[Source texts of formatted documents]
▬▬▬▬▬▬

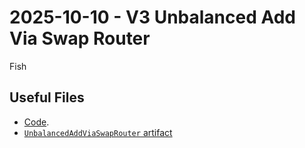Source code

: # 2025-10-10 - V3 Unbalanced Add Via Swap Router

Fish

## Useful Files

- [Code](https://github.com/balancer/balancer-v3-monorepo/commit/46e053b17c0761a07b5fff899e8c7a7fb1a74874).
- [`UnbalancedAddViaSwapRouter` artifact](./artifact/UnbalancedAddViaSwapRouter.json)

▬▬▬▬▬▬

▶ Prompt
With the pictures removed, return the data above word for word.

▶ Solution to the problem
Source code

: # 2025-10-10 - V3 Unbalanced Add Via Swap Router

Fish

## Useful Files

- [Code](https://github.com/balancer/balancer-v3-monorepo/commit/46e053b17c0761a07b5fff899e8c7a7fb1a74874).
- [`UnbalancedAddViaSwapRouter` artifact](./artifact/UnbalancedAddViaSwapRouter.json)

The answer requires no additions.